WORK ORDER
Whichever lines of the entries hold the word "largely" should be identified and copied.

RECORDS FOR THIS EXERCISE

_ _ _ _ _

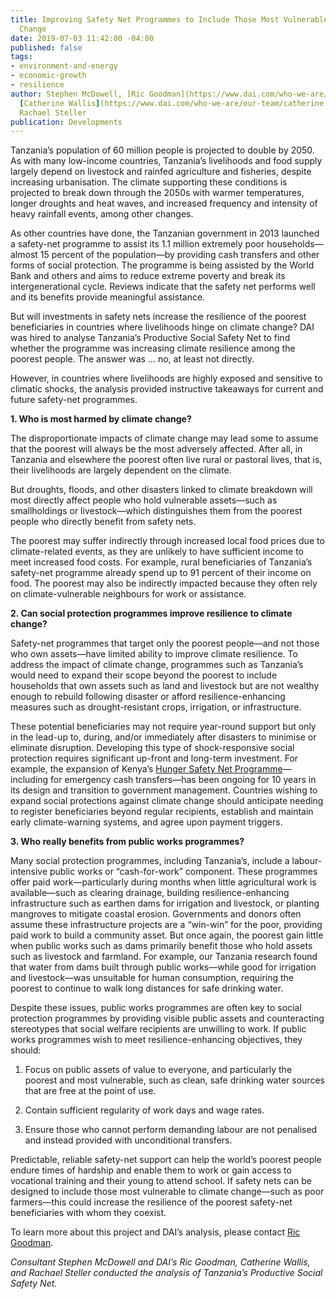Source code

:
 ```yaml
---
title: Improving Safety Net Programmes to Include Those Most Vulnerable to Climate
  Change
date: 2019-07-03 11:42:00 -04:00
published: false
tags:
- environment-and-energy
- economic-growth
- resilience
author: Stephen McDowell, [Ric Goodman](https://www.dai.com/who-we-are/our-team/ric-goodman),
  [Catherine Wallis](https://www.dai.com/who-we-are/our-team/catherine-wallis), and
  Rachael Steller
publication: Developments
---
```


Tanzania’s population of 60 million people is projected to double by 2050. As with many low-income countries, Tanzania’s livelihoods and food supply largely depend on livestock and rainfed agriculture and fisheries, despite increasing urbanisation. The climate supporting these conditions is projected to break down through the 2050s with warmer temperatures, longer droughts and heat waves, and increased frequency and intensity of heavy rainfall events, among other changes.




As other countries have done, the Tanzanian government in 2013 launched a safety-net programme to assist its 1.1 million extremely poor households—almost 15 percent of the population—by providing cash transfers and other forms of social protection. The programme is being assisted by the World Bank and others and aims to reduce extreme poverty and break its intergenerational cycle. Reviews indicate that the safety net performs well and its benefits provide meaningful assistance.

But will investments in safety nets increase the resilience of the poorest beneficiaries in countries where livelihoods hinge on climate change? DAI was hired to analyse Tanzania’s Productive Social Safety Net to find whether the programme was increasing climate resilience among the poorest people. The answer was … no, at least not directly.
<script id="infogram_0_86feb80e-d767-484d-82a9-01774d1c755a" title="EC Frameworks" src="https://e.infogram.com/js/dist/embed.js?ASE" type="text/javascript"></script>
However, in countries where livelihoods are highly exposed and sensitive to climatic shocks, the analysis provided instructive takeaways for current and future safety-net programmes.

**1.	Who is most harmed by climate change?**

The disproportionate impacts of climate change may lead some to assume that the poorest will always be the most adversely affected. After all, in Tanzania and elsewhere the poorest often live rural or pastoral lives, that is, their livelihoods are largely dependent on the climate.

But droughts, floods, and other disasters linked to climate breakdown will most directly affect people who hold vulnerable assets—such as smallholdings or livestock—which distinguishes them from the poorest people who directly benefit from safety nets.

The poorest may suffer indirectly through increased local food prices due to climate-related events, as they are unlikely to have sufficient income to meet increased food costs. For example, rural beneficiaries of Tanzania’s safety-net programme already spend up to 91 percent of their income on food. The poorest may also be indirectly impacted because they often rely on climate-vulnerable neighbours for work or assistance.

**2.	Can social protection programmes improve resilience to climate change?**

Safety-net programmes that target only the poorest people—and not those who own assets—have limited ability to improve climate resilience. To address the impact of climate change, programmes such as Tanzania’s would need to expand their scope beyond the poorest to include households that own assets such as land and livestock but are not wealthy enough to rebuild following disaster or afford resilience-enhancing measures such as drought-resistant crops, irrigation, or infrastructure.

These potential beneficiaries may not require year-round support but only in the lead-up to, during, and/or immediately after disasters to minimise or eliminate disruption. Developing this type of shock-responsive social protection requires significant up-front and long-term investment. For example, the expansion of Kenya’s [Hunger Safety Net Programme](https://www.dai.com/our-work/projects/kenya-hunger-safety-net-programme-phase-2-hsnp2)—including for emergency cash transfers—has been ongoing for 10 years in its design and transition to government management. Countries wishing to expand social protections against climate change should anticipate needing to register beneficiaries beyond regular recipients, establish and maintain early climate-warning systems, and agree upon payment triggers.

**3.	Who really benefits from public works programmes?**

Many social protection programmes, including Tanzania’s, include a labour-intensive public works or “cash-for-work” component. These programmes offer paid work—particularly during months when little agricultural work is available—such as clearing drainage, building resilience-enhancing infrastructure such as earthen dams for irrigation and livestock, or planting mangroves to mitigate coastal erosion.
Governments and donors often assume these infrastructure projects are a “win-win” for the poor, providing paid work to build a community asset. But once again, the poorest gain little when public works such as dams primarily benefit those who hold assets such as livestock and farmland. For example, our Tanzania research found that water from dams built through public works—while good for irrigation and livestock—was unsuitable for human consumption, requiring the poorest to continue to walk long distances for safe drinking water.

Despite these issues, public works programmes are often key to social protection programmes by providing visible public assets and counteracting stereotypes that social welfare recipients are unwilling to work. If public works programmes wish to meet resilience-enhancing objectives, they should:

1. Focus on public assets of value to everyone, and particularly the poorest and most vulnerable, such as clean, safe drinking water sources that are free at the point of use.

2. Contain sufficient regularity of work days and wage rates.

3. Ensure those who cannot perform demanding labour are not penalised and instead provided with unconditional transfers.

Predictable, reliable safety-net support can help the world’s poorest people endure times of hardship and enable them to work or gain access to vocational training and their young to attend school. If safety nets can be designed to include those most vulnerable to climate change—such as poor farmers—this could increase the resilience of the poorest safety-net beneficiaries with whom they coexist.

To learn more about this project and DAI’s analysis, please contact [Ric Goodman](https://www.dai.com/who-we-are/our-team/ric-goodman).

*Consultant Stephen McDowell and DAI’s Ric Goodman, Catherine Wallis, and Rachael Steller conducted the analysis of Tanzania’s Productive Social Safety Net.*
 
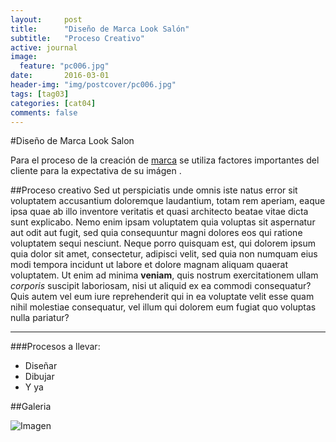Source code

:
 ```yaml
---
layout:     post
title:      "Diseño de Marca Look Salón"
subtitle:   "Proceso Creativo"
active: journal
image:
  feature: "pc006.jpg"
date:       2016-03-01 
header-img: "img/postcover/pc006.jpg"
tags: [tag03]
categories: [cat04]
comments: false
---
```

#Diseño de Marca Look Salon

Para el proceso de la creación de [marca](fb.com) se utiliza factores importantes del cliente para la expectativa de su imágen .

##Proceso creativo
Sed ut perspiciatis unde omnis iste natus error sit voluptatem accusantium doloremque laudantium, totam rem aperiam, eaque ipsa quae ab illo inventore veritatis et quasi architecto beatae vitae dicta sunt explicabo. Nemo enim ipsam voluptatem quia voluptas sit aspernatur aut odit aut fugit, sed quia consequuntur magni dolores eos qui ratione voluptatem sequi nesciunt. Neque porro quisquam est, qui dolorem ipsum quia dolor sit amet, consectetur, adipisci velit, sed quia non numquam eius modi tempora incidunt ut labore et dolore magnam aliquam quaerat voluptatem. Ut enim ad minima **veniam**, quis nostrum exercitationem ullam *corporis* suscipit laboriosam, nisi ut aliquid ex ea commodi consequatur? Quis autem vel eum iure reprehenderit qui in ea voluptate velit esse quam nihil molestiae consequatur, vel illum qui dolorem eum fugiat quo voluptas nulla pariatur?

---

###Procesos a llevar:

- Diseñar
- Dibujar
- Y ya

##Galeria

![Imagen](https://raw.githubusercontent.com/danielcblanco/sitio/gh-pages/img/postcover/pc001.jpg "conejo")

 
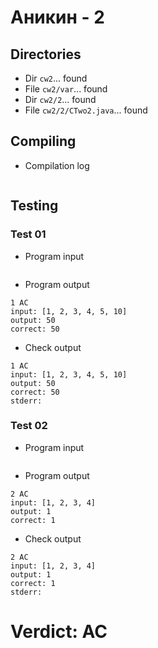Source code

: # Аникин - 2
## Directories
- Dir `cw2`... found
- File `cw2/var`... found
- Dir `cw2/2`... found
- File `cw2/2/CTwo2.java`... found
## Compiling
- Compilation log
```

```
## Testing
### Test 01
- Program input
```

```
- Program output
```
1 AC
input: [1, 2, 3, 4, 5, 10]
output: 50
correct: 50

```
- Check output
```
1 AC
input: [1, 2, 3, 4, 5, 10]
output: 50
correct: 50
stderr:

```
### Test 02
- Program input
```

```
- Program output
```
2 AC
input: [1, 2, 3, 4]
output: 1
correct: 1

```
- Check output
```
2 AC
input: [1, 2, 3, 4]
output: 1
correct: 1
stderr:

```
# Verdict: AC
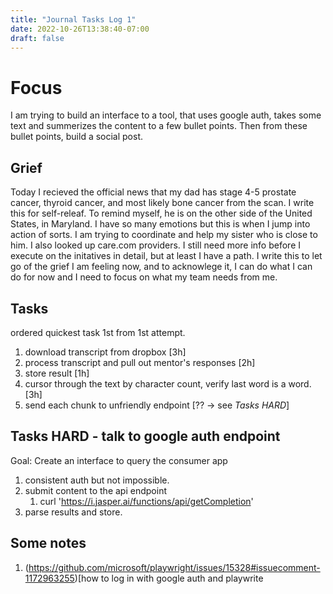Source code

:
 ```yaml
---
title: "Journal Tasks Log 1"
date: 2022-10-26T13:38:40-07:00
draft: false
---
```





# Focus


I am trying to build an interface to a tool, that uses google auth, takes some text and summerizes the content to a few bullet points.
Then from these bullet points, build a social post.


## Grief

Today I recieved the official news that my dad has stage 4-5 prostate cancer, thyroid cancer, and most likely bone cancer from the scan. I write this for self-releaf. To remind myself, he is on the other side of the United States, in Maryland. I have so many emotions but this is when I jump into action of sorts. I am trying to coordinate and help my sister who is close to him. I also looked up care.com providers. I still need more info before I execute on the initatives in detail, but at least I have a path.
I write this to let go of the grief I am feeling now, and to acknowlege it, I can do what I can do for now and I need to focus on what my team needs from me.


## Tasks

ordered quickest task 1st from 1st attempt.


1. download transcript from dropbox [3h]
2. process transcript and pull out mentor's responses [2h]
3. store result [1h]
4. cursor through the text by character count, verify last word is a word. [3h]
5. send each chunk to unfriendly endpoint [?? -> see *Tasks HARD*]



## Tasks HARD - talk to google auth endpoint

Goal:
Create an interface to query the consumer app

1. consistent auth but not impossible.
2. submit content to the api endpoint
   1.  curl 'https://i.jasper.ai/functions/api/getCompletion' 
3. parse results and store.



## Some notes

1. (https://github.com/microsoft/playwright/issues/15328#issuecomment-1172963255)[how to log in with google auth and playwrite
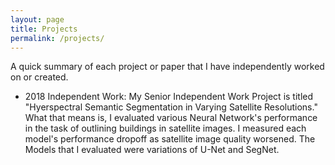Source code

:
```yaml
---
layout: page
title: Projects
permalink: /projects/
---
```

A quick summary of each project or paper that I have independently worked on or created. 

- 2018 Independent Work:  My Senior Independent Work Project is titled "Hyerspectral Semantic Segmentation in Varying Satellite Resolutions." What that means is, I evaluated various Neural Network's performance in the task of outlining buildings in satellite images. I measured each model's performance dropoff as satellite image quality worsened. The Models that I evaluated were variations of U-Net and SegNet.

<!-- - WireGuard VPN: I setup and am running a WireGuard VPN server in Amazon's UK datacenter. I did this to better understand and experiment with VPN services as well as cloud infrastructure. A write-up on this project is coming soon.

Note: I have been asked if this is a way to get around state-imposed restrictions. WireGuard VPN is still being developed and thus should not be used till mature. It is a great way to experiment and learn. A good quick start guide was covered by TechCrunch [here](https://techcrunch.com/2018/07/28/how-i-made-my-own-wireguard-vpn-server/) along with Ansible scripts [here](https://github.com/trailofbits/algo) -->

<!-- - WMATA Clone <In progress> Curious about NFC and RFID protocols and tired of carying MetroCards around, I contacted WMATA to see if I could make an app that clones/replays MetroCard ids to their RFID recievers. I experimented with the Swift language, RFID documentation, and starting my own OpenSource Project.

the trello board for tracking this project's progress is here: <a href="">MetroCard</a> -->

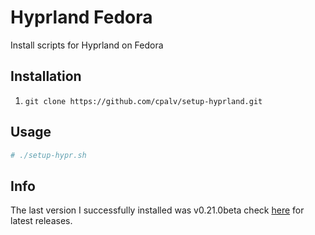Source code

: # Hyprland Fedora

Install scripts for Hyprland on Fedora

## Installation

1. `git clone https://github.com/cpalv/setup-hyprland.git`

## Usage

```bash
# ./setup-hypr.sh 
```

## Info

The last version I successfully installed was v0.21.0beta check [here](https://github.com/hyprwm/Hyprland/releases)
for latest releases.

_ _ _ _ _

WRITTEN ANSWER
Tanzania’s population of 60 million people is projected to double by 2050. As with many low-income countries, Tanzania’s livelihoods and food supply largely depend on livestock and rainfed agriculture and fisheries, despite increasing urbanisation. The climate supporting these conditions is projected to break down through the 2050s with warmer temperatures, longer droughts and heat waves, and increased frequency and intensity of heavy rainfall events, among other changes.
The disproportionate impacts of climate change may lead some to assume that the poorest will always be the most adversely affected. After all, in Tanzania and elsewhere the poorest often live rural or pastoral lives, that is, their livelihoods are largely dependent on the climate.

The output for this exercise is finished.